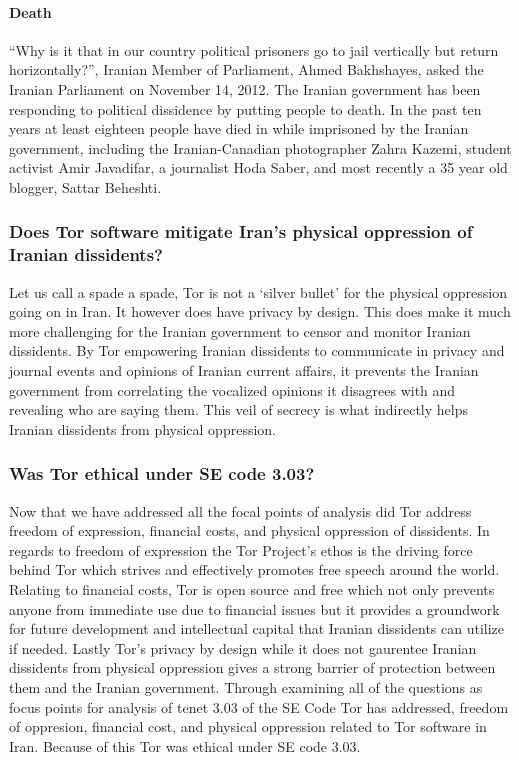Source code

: \documentclass[11pt]{article}
\begin{document}
\begin{multicols}{2}
\paragraph{Death}

``Why is it that in our country political prisoners go to jail vertically but return
horizontally?'', Iranian Member of Parliament, Ahmed Bakhshayes, asked the Iranian Parliament on
November 14, 2012.\cite{IranBloggersDeath} The Iranian government has been
responding to political dissidence by putting people to death. In the past ten
years at least eighteen people have died in while imprisoned by the Iranian
government, including the Iranian-Canadian photographer Zahra Kazemi, student
activist Amir Javadifar, a journalist Hoda Saber, and most recently a 35 year
old blogger, Sattar Beheshti. \cite{IranBloggersDeath}


\subsubsection{Does Tor software mitigate Iran's physical oppression of
Iranian dissidents?}

Let us call a spade a spade, Tor is not a `silver bullet' for the physical
oppression going on in Iran. It however does have privacy by design. This does
make it much more challenging for the Iranian government to censor and monitor
Iranian dissidents. By Tor empowering Iranian dissidents to communicate in
privacy and journal events and opinions of Iranian current affairs, it prevents
the Iranian government from correlating the vocalized opinions it disagrees with
and revealing who are saying them. This veil of secrecy is what indirectly helps
Iranian dissidents from physical oppression.

\subsubsection{Was Tor ethical under SE code 3.03?}

Now that we have addressed all the focal points of analysis did Tor address
freedom of expression, financial costs, and physical oppression of dissidents.
In regards to freedom of expression the Tor Project's ethos is the driving force
behind Tor which strives and effectively promotes free speech around the world.
Relating to financial costs, Tor is open source and free which not only prevents
anyone from immediate use due to financial issues but it provides a groundwork
for future development and intellectual capital that Iranian dissidents can
utilize if needed. Lastly Tor's privacy by design while it does not gaurentee
Iranian dissidents from physical oppression gives a strong barrier of protection
between them and the Iranian government. Through examining all of the questions
as focus points for analysis of tenet 3.03 of the SE Code Tor has addressed,
freedom of oppresion, financial cost, and physical oppression related to Tor
software in Iran. Because of this Tor was ethical under SE code 3.03.


\end{multicols}
\end{document}
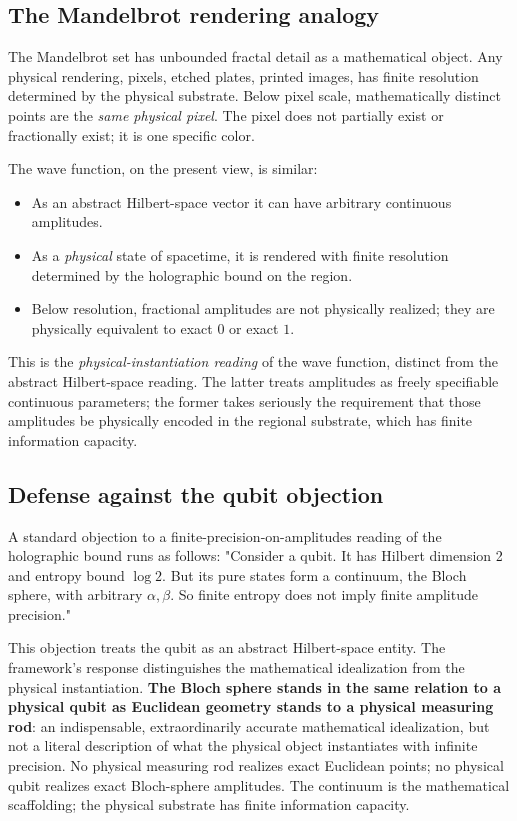 \documentclass[11pt,a4paper]{article}
\begin{document}
\subsection{The Mandelbrot rendering analogy}

The Mandelbrot set has unbounded fractal detail as a mathematical object. Any physical rendering, pixels, etched plates, printed images, has finite resolution determined by the physical substrate. Below pixel scale, mathematically distinct points are the \emph{same physical pixel}. The pixel does not partially exist or fractionally exist; it is one specific color.

The wave function, on the present view, is similar:
\begin{itemize}
  \item As an abstract Hilbert-space vector it can have arbitrary continuous amplitudes.
  \item As a \emph{physical} state of spacetime, it is rendered with finite resolution determined by the holographic bound on the region.
  \item Below resolution, fractional amplitudes are not physically realized; they are physically equivalent to exact $0$ or exact $1$.
\end{itemize}

This is the \emph{physical-instantiation reading} of the wave function, distinct from the abstract Hilbert-space reading. The latter treats amplitudes as freely specifiable continuous parameters; the former takes seriously the requirement that those amplitudes be physically encoded in the regional substrate, which has finite information capacity.

\subsection{Defense against the qubit objection}

A standard objection to a finite-precision-on-amplitudes reading of the holographic bound runs as follows: "Consider a qubit. It has Hilbert dimension 2 and entropy bound $\log 2$. But its pure states form a continuum, the Bloch sphere, with arbitrary $\alpha, \beta$. So finite entropy does not imply finite amplitude precision."

This objection treats the qubit as an abstract Hilbert-space entity. The framework's response distinguishes the mathematical idealization from the physical instantiation. \textbf{The Bloch sphere stands in the same relation to a physical qubit as Euclidean geometry stands to a physical measuring rod}: an indispensable, extraordinarily accurate mathematical idealization, but not a literal description of what the physical object instantiates with infinite precision. No physical measuring rod realizes exact Euclidean points; no physical qubit realizes exact Bloch-sphere amplitudes. The continuum is the mathematical scaffolding; the physical substrate has finite information capacity.
\end{document}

==============================

| What to do |
Without any of its images, the data above should be returned exactly.

| Response area |
Source code

: \documentclass[11pt]{article}
\begin{document}
\begin{multicols}{2}
\paragraph{Death}

``Why is it that in our country political prisoners go to jail vertically but return
horizontally?'', Iranian Member of Parliament, Ahmed Bakhshayes, asked the Iranian Parliament on
November 14, 2012.\cite{IranBloggersDeath} The Iranian government has been
responding to political dissidence by putting people to death. In the past ten
years at least eighteen people have died in while imprisoned by the Iranian
government, including the Iranian-Canadian photographer Zahra Kazemi, student
activist Amir Javadifar, a journalist Hoda Saber, and most recently a 35 year
old blogger, Sattar Beheshti. \cite{IranBloggersDeath}


\subsubsection{Does Tor software mitigate Iran's physical oppression of
Iranian dissidents?}

Let us call a spade a spade, Tor is not a `silver bullet' for the physical
oppression going on in Iran. It however does have privacy by design. This does
make it much more challenging for the Iranian government to censor and monitor
Iranian dissidents. By Tor empowering Iranian dissidents to communicate in
privacy and journal events and opinions of Iranian current affairs, it prevents
the Iranian government from correlating the vocalized opinions it disagrees with
and revealing who are saying them. This veil of secrecy is what indirectly helps
Iranian dissidents from physical oppression.

\subsubsection{Was Tor ethical under SE code 3.03?}

Now that we have addressed all the focal points of analysis did Tor address
freedom of expression, financial costs, and physical oppression of dissidents.
In regards to freedom of expression the Tor Project's ethos is the driving force
behind Tor which strives and effectively promotes free speech around the world.
Relating to financial costs, Tor is open source and free which not only prevents
anyone from immediate use due to financial issues but it provides a groundwork
for future development and intellectual capital that Iranian dissidents can
utilize if needed. Lastly Tor's privacy by design while it does not gaurentee
Iranian dissidents from physical oppression gives a strong barrier of protection
between them and the Iranian government. Through examining all of the questions
as focus points for analysis of tenet 3.03 of the SE Code Tor has addressed,
freedom of oppresion, financial cost, and physical oppression related to Tor
software in Iran. Because of this Tor was ethical under SE code 3.03.


\end{multicols}
\end{document}
 \documentclass[11pt,a4paper]{article}
\begin{document}
\subsection{The Mandelbrot rendering analogy}

The Mandelbrot set has unbounded fractal detail as a mathematical object. Any physical rendering, pixels, etched plates, printed images, has finite resolution determined by the physical substrate. Below pixel scale, mathematically distinct points are the \emph{same physical pixel}. The pixel does not partially exist or fractionally exist; it is one specific color.

The wave function, on the present view, is similar:
\begin{itemize}
  \item As an abstract Hilbert-space vector it can have arbitrary continuous amplitudes.
  \item As a \emph{physical} state of spacetime, it is rendered with finite resolution determined by the holographic bound on the region.
  \item Below resolution, fractional amplitudes are not physically realized; they are physically equivalent to exact $0$ or exact $1$.
\end{itemize}

This is the \emph{physical-instantiation reading} of the wave function, distinct from the abstract Hilbert-space reading. The latter treats amplitudes as freely specifiable continuous parameters; the former takes seriously the requirement that those amplitudes be physically encoded in the regional substrate, which has finite information capacity.

\subsection{Defense against the qubit objection}

A standard objection to a finite-precision-on-amplitudes reading of the holographic bound runs as follows: "Consider a qubit. It has Hilbert dimension 2 and entropy bound $\log 2$. But its pure states form a continuum, the Bloch sphere, with arbitrary $\alpha, \beta$. So finite entropy does not imply finite amplitude precision."

This objection treats the qubit as an abstract Hilbert-space entity. The framework's response distinguishes the mathematical idealization from the physical instantiation. \textbf{The Bloch sphere stands in the same relation to a physical qubit as Euclidean geometry stands to a physical measuring rod}: an indispensable, extraordinarily accurate mathematical idealization, but not a literal description of what the physical object instantiates with infinite precision. No physical measuring rod realizes exact Euclidean points; no physical qubit realizes exact Bloch-sphere amplitudes. The continuum is the mathematical scaffolding; the physical substrate has finite information capacity.
\end{document}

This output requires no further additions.